Record excerpts:
──────────

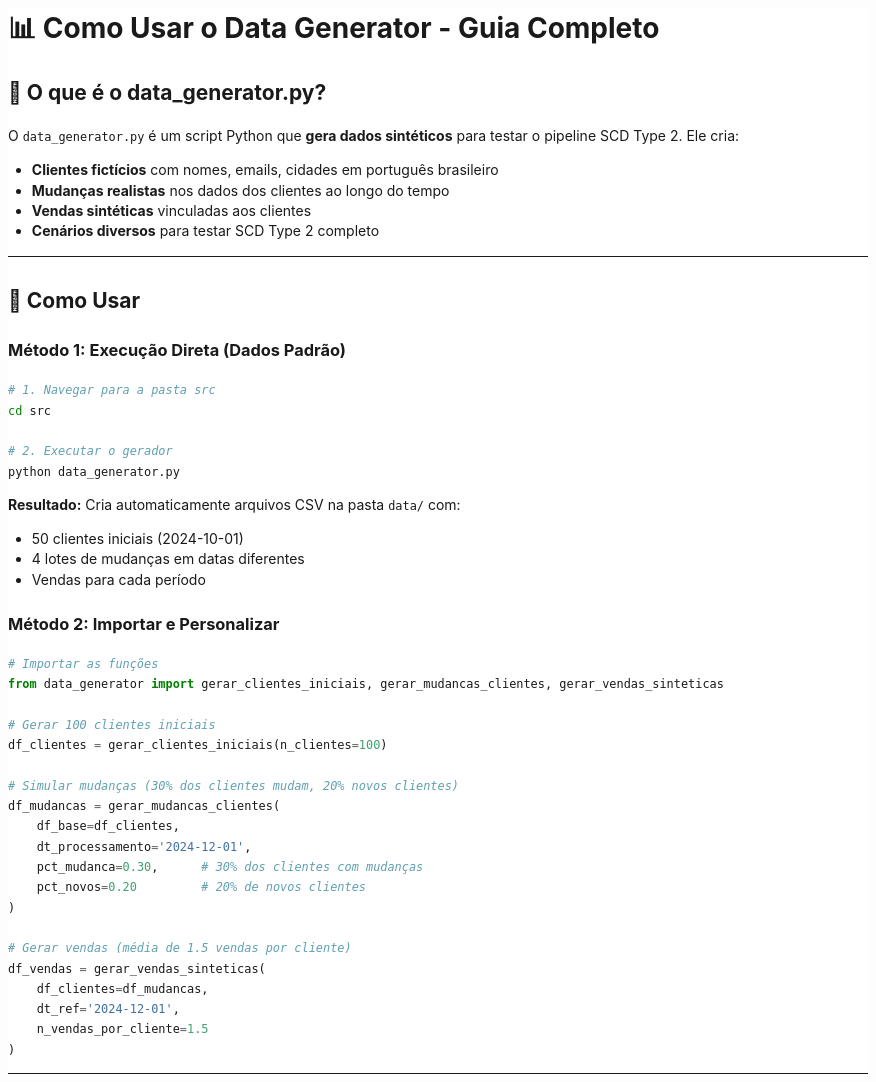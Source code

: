 # 📊 Como Usar o Data Generator - Guia Completo

## 🎯 **O que é o data_generator.py?**

O `data_generator.py` é um script Python que **gera dados sintéticos** para testar o pipeline SCD Type 2. Ele cria:

- **Clientes fictícios** com nomes, emails, cidades em português brasileiro
- **Mudanças realistas** nos dados dos clientes ao longo do tempo
- **Vendas sintéticas** vinculadas aos clientes
- **Cenários diversos** para testar SCD Type 2 completo

---

## 🚀 **Como Usar**

### **Método 1: Execução Direta (Dados Padrão)**

```bash
# 1. Navegar para a pasta src
cd src

# 2. Executar o gerador
python data_generator.py
```

**Resultado:** Cria automaticamente arquivos CSV na pasta `data/` com:
- 50 clientes iniciais (2024-10-01)
- 4 lotes de mudanças em datas diferentes
- Vendas para cada período

### **Método 2: Importar e Personalizar**

```python
# Importar as funções
from data_generator import gerar_clientes_iniciais, gerar_mudancas_clientes, gerar_vendas_sinteticas

# Gerar 100 clientes iniciais
df_clientes = gerar_clientes_iniciais(n_clientes=100)

# Simular mudanças (30% dos clientes mudam, 20% novos clientes)
df_mudancas = gerar_mudancas_clientes(
    df_base=df_clientes,
    dt_processamento='2024-12-01',
    pct_mudanca=0.30,      # 30% dos clientes com mudanças
    pct_novos=0.20         # 20% de novos clientes
)

# Gerar vendas (média de 1.5 vendas por cliente)
df_vendas = gerar_vendas_sinteticas(
    df_clientes=df_mudancas,
    dt_ref='2024-12-01',
    n_vendas_por_cliente=1.5
)
```

---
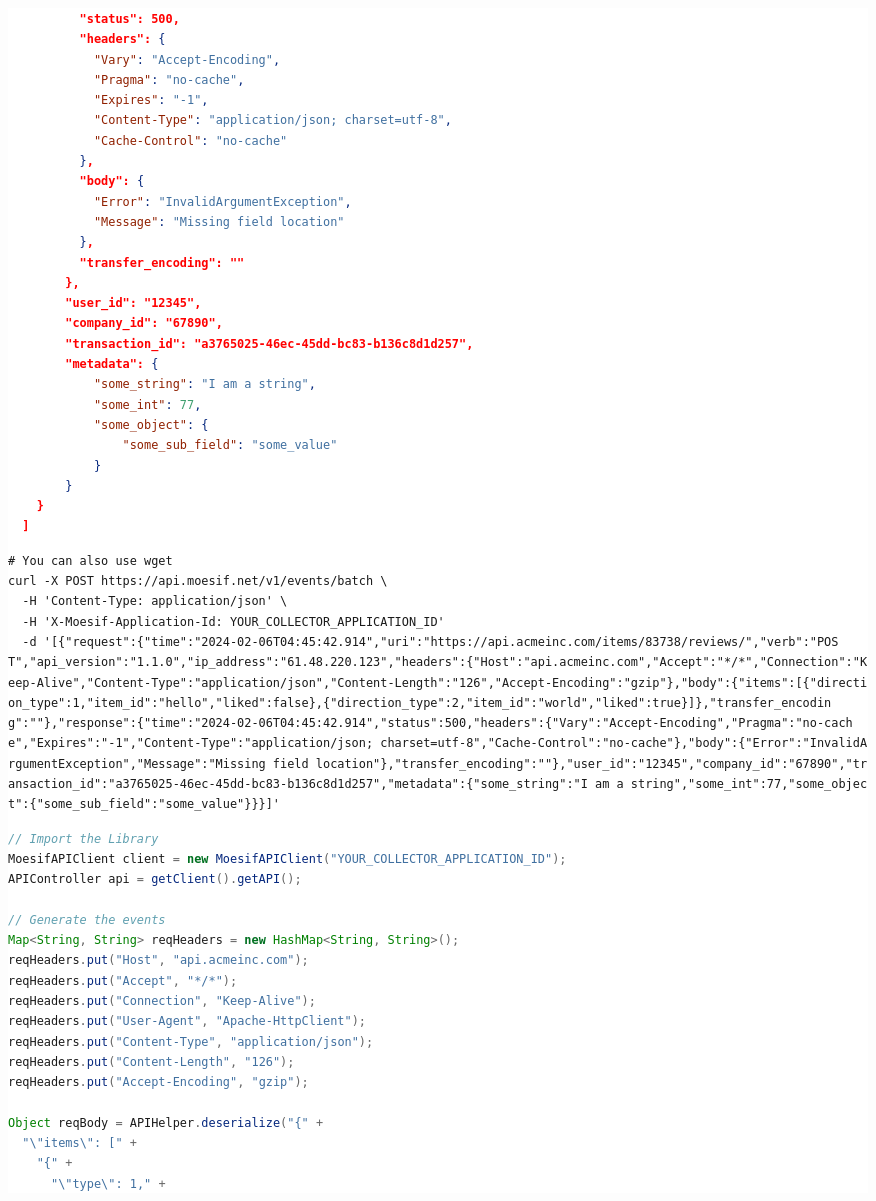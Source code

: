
 ```json
          "status": 500,
          "headers": {
            "Vary": "Accept-Encoding",
            "Pragma": "no-cache",
            "Expires": "-1",
            "Content-Type": "application/json; charset=utf-8",
            "Cache-Control": "no-cache"
          },
          "body": {
            "Error": "InvalidArgumentException",
            "Message": "Missing field location"
          },
          "transfer_encoding": ""
        },
        "user_id": "12345",
        "company_id": "67890",
        "transaction_id": "a3765025-46ec-45dd-bc83-b136c8d1d257",
        "metadata": {
            "some_string": "I am a string",
            "some_int": 77,
            "some_object": {
                "some_sub_field": "some_value"
            }
        }
    }
  ]
```

```shell
# You can also use wget
curl -X POST https://api.moesif.net/v1/events/batch \
  -H 'Content-Type: application/json' \
  -H 'X-Moesif-Application-Id: YOUR_COLLECTOR_APPLICATION_ID'
  -d '[{"request":{"time":"2024-02-06T04:45:42.914","uri":"https://api.acmeinc.com/items/83738/reviews/","verb":"POST","api_version":"1.1.0","ip_address":"61.48.220.123","headers":{"Host":"api.acmeinc.com","Accept":"*/*","Connection":"Keep-Alive","Content-Type":"application/json","Content-Length":"126","Accept-Encoding":"gzip"},"body":{"items":[{"direction_type":1,"item_id":"hello","liked":false},{"direction_type":2,"item_id":"world","liked":true}]},"transfer_encoding":""},"response":{"time":"2024-02-06T04:45:42.914","status":500,"headers":{"Vary":"Accept-Encoding","Pragma":"no-cache","Expires":"-1","Content-Type":"application/json; charset=utf-8","Cache-Control":"no-cache"},"body":{"Error":"InvalidArgumentException","Message":"Missing field location"},"transfer_encoding":""},"user_id":"12345","company_id":"67890","transaction_id":"a3765025-46ec-45dd-bc83-b136c8d1d257","metadata":{"some_string":"I am a string","some_int":77,"some_object":{"some_sub_field":"some_value"}}}]'
```

```java
// Import the Library
MoesifAPIClient client = new MoesifAPIClient("YOUR_COLLECTOR_APPLICATION_ID");
APIController api = getClient().getAPI();

// Generate the events
Map<String, String> reqHeaders = new HashMap<String, String>();
reqHeaders.put("Host", "api.acmeinc.com");
reqHeaders.put("Accept", "*/*");
reqHeaders.put("Connection", "Keep-Alive");
reqHeaders.put("User-Agent", "Apache-HttpClient");
reqHeaders.put("Content-Type", "application/json");
reqHeaders.put("Content-Length", "126");
reqHeaders.put("Accept-Encoding", "gzip");

Object reqBody = APIHelper.deserialize("{" +
  "\"items\": [" +
    "{" +
      "\"type\": 1," +
```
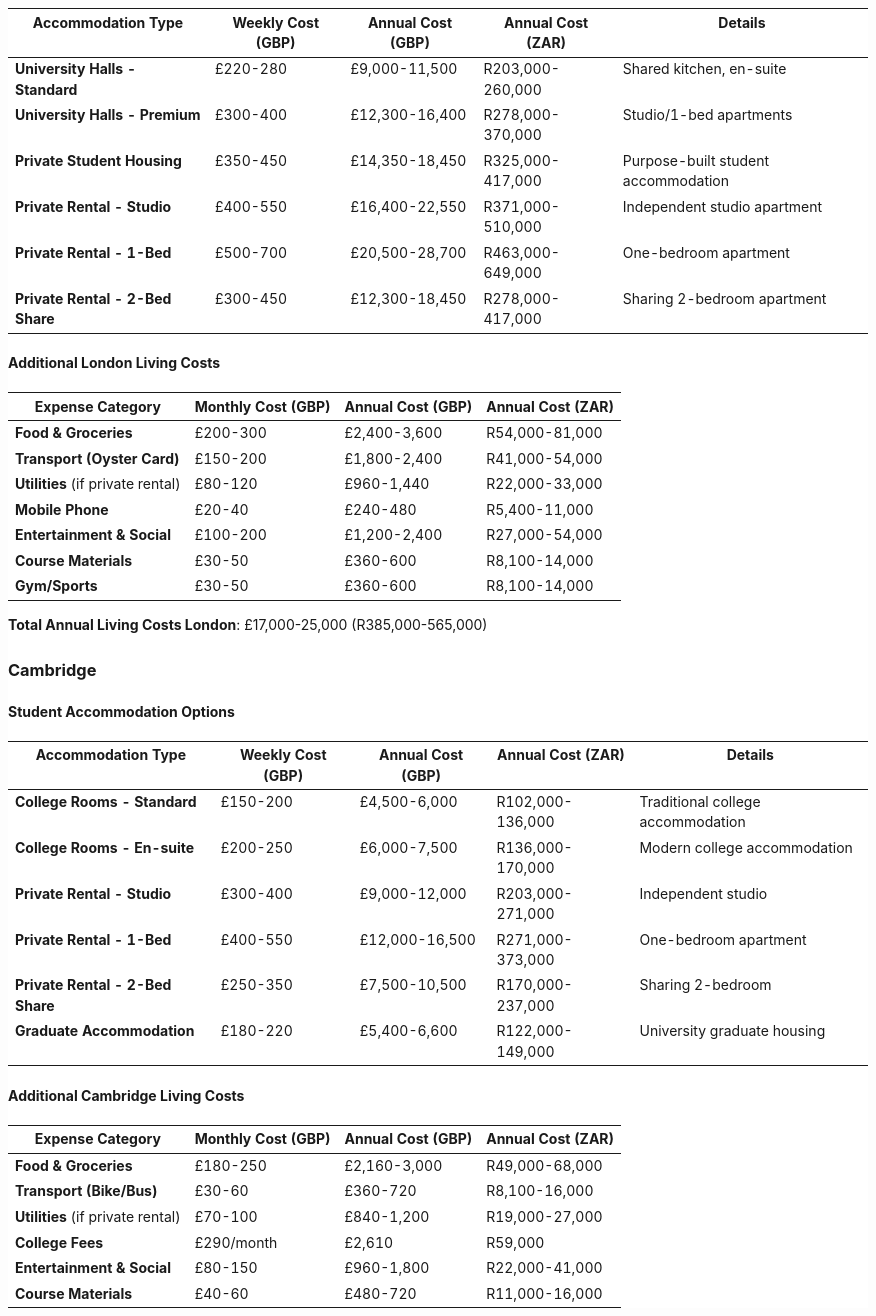 | Accommodation Type | Weekly Cost (GBP) | Annual Cost (GBP) | Annual Cost (ZAR) | Details |
|-------------------|-------------------|-------------------|-------------------|---------|
| **University Halls - Standard** | £220-280 | £9,000-11,500 | R203,000-260,000 | Shared kitchen, en-suite |
| **University Halls - Premium** | £300-400 | £12,300-16,400 | R278,000-370,000 | Studio/1-bed apartments |
| **Private Student Housing** | £350-450 | £14,350-18,450 | R325,000-417,000 | Purpose-built student accommodation |
| **Private Rental - Studio** | £400-550 | £16,400-22,550 | R371,000-510,000 | Independent studio apartment |
| **Private Rental - 1-Bed** | £500-700 | £20,500-28,700 | R463,000-649,000 | One-bedroom apartment |
| **Private Rental - 2-Bed Share** | £300-450 | £12,300-18,450 | R278,000-417,000 | Sharing 2-bedroom apartment |

#### Additional London Living Costs

| Expense Category | Monthly Cost (GBP) | Annual Cost (GBP) | Annual Cost (ZAR) |
|------------------|-------------------|-------------------|-------------------|
| **Food & Groceries** | £200-300 | £2,400-3,600 | R54,000-81,000 |
| **Transport (Oyster Card)** | £150-200 | £1,800-2,400 | R41,000-54,000 |
| **Utilities** (if private rental) | £80-120 | £960-1,440 | R22,000-33,000 |
| **Mobile Phone** | £20-40 | £240-480 | R5,400-11,000 |
| **Entertainment & Social** | £100-200 | £1,200-2,400 | R27,000-54,000 |
| **Course Materials** | £30-50 | £360-600 | R8,100-14,000 |
| **Gym/Sports** | £30-50 | £360-600 | R8,100-14,000 |

**Total Annual Living Costs London**: £17,000-25,000 (R385,000-565,000)

### Cambridge

#### Student Accommodation Options

| Accommodation Type | Weekly Cost (GBP) | Annual Cost (GBP) | Annual Cost (ZAR) | Details |
|-------------------|-------------------|-------------------|-------------------|---------|
| **College Rooms - Standard** | £150-200 | £4,500-6,000 | R102,000-136,000 | Traditional college accommodation |
| **College Rooms - En-suite** | £200-250 | £6,000-7,500 | R136,000-170,000 | Modern college accommodation |
| **Private Rental - Studio** | £300-400 | £9,000-12,000 | R203,000-271,000 | Independent studio |
| **Private Rental - 1-Bed** | £400-550 | £12,000-16,500 | R271,000-373,000 | One-bedroom apartment |
| **Private Rental - 2-Bed Share** | £250-350 | £7,500-10,500 | R170,000-237,000 | Sharing 2-bedroom |
| **Graduate Accommodation** | £180-220 | £5,400-6,600 | R122,000-149,000 | University graduate housing |

#### Additional Cambridge Living Costs

| Expense Category | Monthly Cost (GBP) | Annual Cost (GBP) | Annual Cost (ZAR) |
|------------------|-------------------|-------------------|-------------------|
| **Food & Groceries** | £180-250 | £2,160-3,000 | R49,000-68,000 |
| **Transport (Bike/Bus)** | £30-60 | £360-720 | R8,100-16,000 |
| **Utilities** (if private rental) | £70-100 | £840-1,200 | R19,000-27,000 |
| **College Fees** | £290/month | £2,610 | R59,000 |
| **Entertainment & Social** | £80-150 | £960-1,800 | R22,000-41,000 |
| **Course Materials** | £40-60 | £480-720 | R11,000-16,000 |
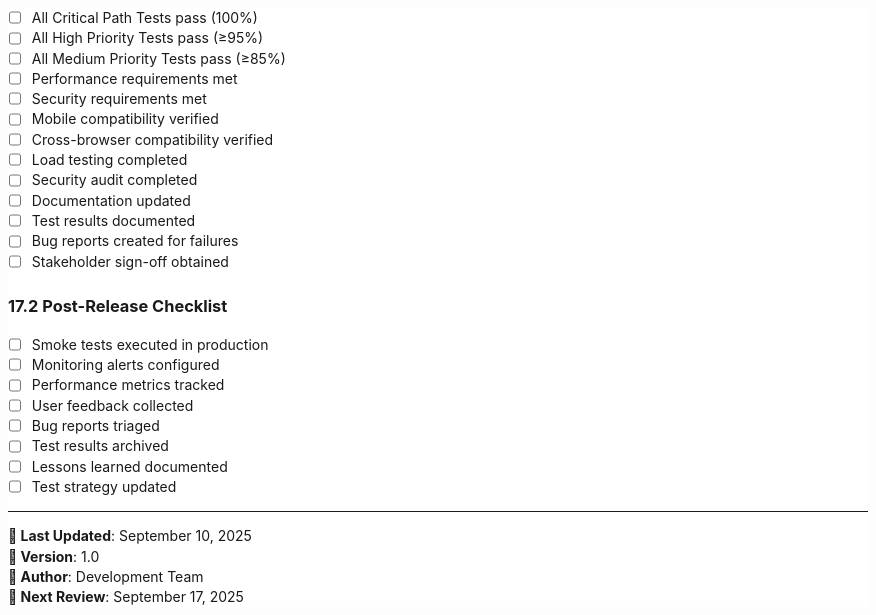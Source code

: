 - [ ] All Critical Path Tests pass (100%)
- [ ] All High Priority Tests pass (≥95%)
- [ ] All Medium Priority Tests pass (≥85%)
- [ ] Performance requirements met
- [ ] Security requirements met
- [ ] Mobile compatibility verified
- [ ] Cross-browser compatibility verified
- [ ] Load testing completed
- [ ] Security audit completed
- [ ] Documentation updated
- [ ] Test results documented
- [ ] Bug reports created for failures
- [ ] Stakeholder sign-off obtained

### **17.2 Post-Release Checklist**

- [ ] Smoke tests executed in production
- [ ] Monitoring alerts configured
- [ ] Performance metrics tracked
- [ ] User feedback collected
- [ ] Bug reports triaged
- [ ] Test results archived
- [ ] Lessons learned documented
- [ ] Test strategy updated

---

**📅 Last Updated**: September 10, 2025  
**📝 Version**: 1.0  
**👤 Author**: Development Team  
**🔄 Next Review**: September 17, 2025

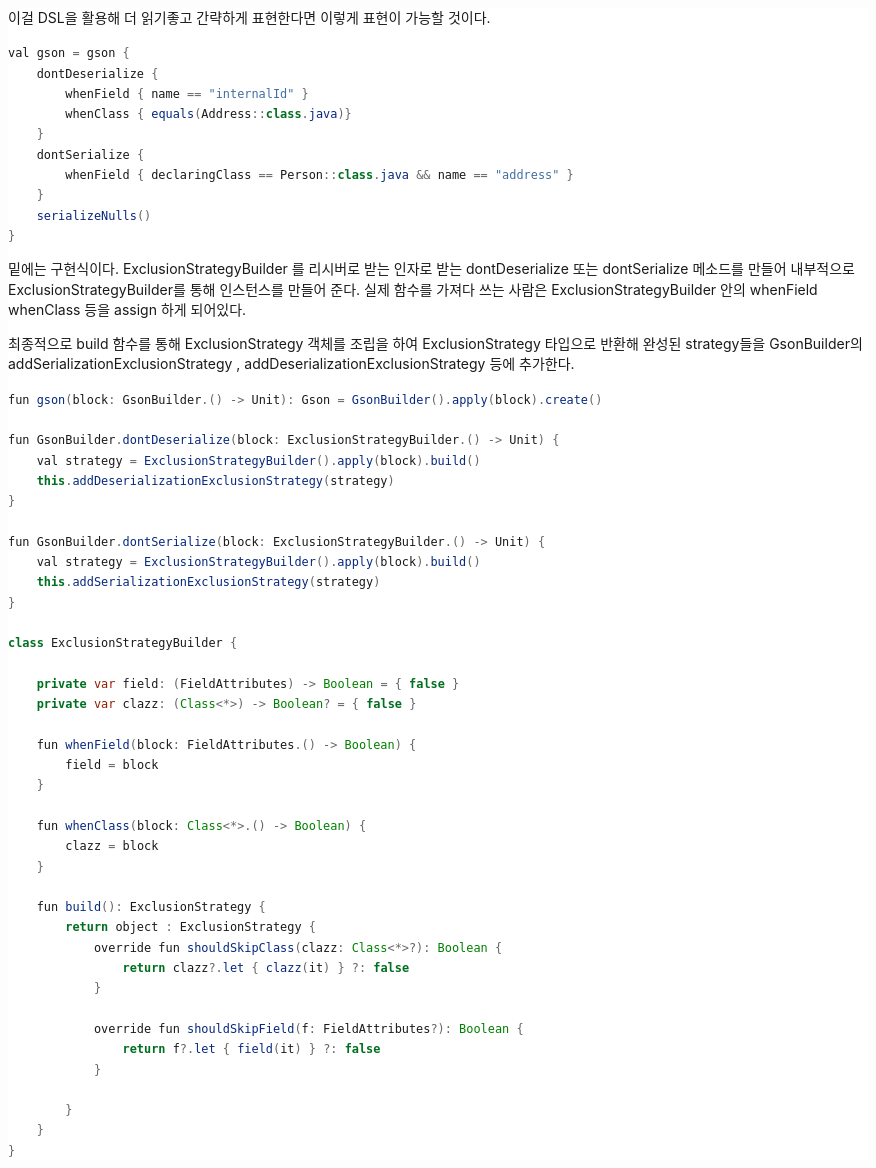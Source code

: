 이걸 DSL을 활용해 더 읽기좋고 간략하게 표현한다면 이렇게 표현이 가능할 것이다.

```java
val gson = gson {
    dontDeserialize {
        whenField { name == "internalId" }
        whenClass { equals(Address::class.java)}
    }
    dontSerialize {
        whenField { declaringClass == Person::class.java && name == "address" }
    }
    serializeNulls()
}
```

밑에는 구현식이다. ExclusionStrategyBuilder 를 리시버로 받는 인자로 받는 
dontDeserialize 또는 dontSerialize 메소드를 만들어 내부적으로 ExclusionStrategyBuilder를 통해
인스턴스를 만들어 준다. 실제 함수를 가져다 쓰는 사람은 ExclusionStrategyBuilder 안의 whenField whenClass 등을 assign 하게 되어있다.

최종적으로 build 함수를 통해 ExclusionStrategy 객체를 조립을 하여 ExclusionStrategy 타입으로 반환해 완성된 strategy들을 GsonBuilder의 addSerializationExclusionStrategy , addDeserializationExclusionStrategy 등에 추가한다.

```java
fun gson(block: GsonBuilder.() -> Unit): Gson = GsonBuilder().apply(block).create()

fun GsonBuilder.dontDeserialize(block: ExclusionStrategyBuilder.() -> Unit) {
    val strategy = ExclusionStrategyBuilder().apply(block).build()
    this.addDeserializationExclusionStrategy(strategy)
}

fun GsonBuilder.dontSerialize(block: ExclusionStrategyBuilder.() -> Unit) {
    val strategy = ExclusionStrategyBuilder().apply(block).build()
    this.addSerializationExclusionStrategy(strategy)
}

class ExclusionStrategyBuilder {

    private var field: (FieldAttributes) -> Boolean = { false }
    private var clazz: (Class<*>) -> Boolean? = { false }

    fun whenField(block: FieldAttributes.() -> Boolean) {
        field = block
    }

    fun whenClass(block: Class<*>.() -> Boolean) {
        clazz = block
    }

    fun build(): ExclusionStrategy {
        return object : ExclusionStrategy {
            override fun shouldSkipClass(clazz: Class<*>?): Boolean {
                return clazz?.let { clazz(it) } ?: false
            }

            override fun shouldSkipField(f: FieldAttributes?): Boolean {
                return f?.let { field(it) } ?: false
            }

        }
    }
}
```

──────────

Try it: If a line in the data contains the string "Usar", copy it.

Solution for this problem:
: # 📊 Como Usar o Data Generator - Guia Completo
## 🚀 **Como Usar**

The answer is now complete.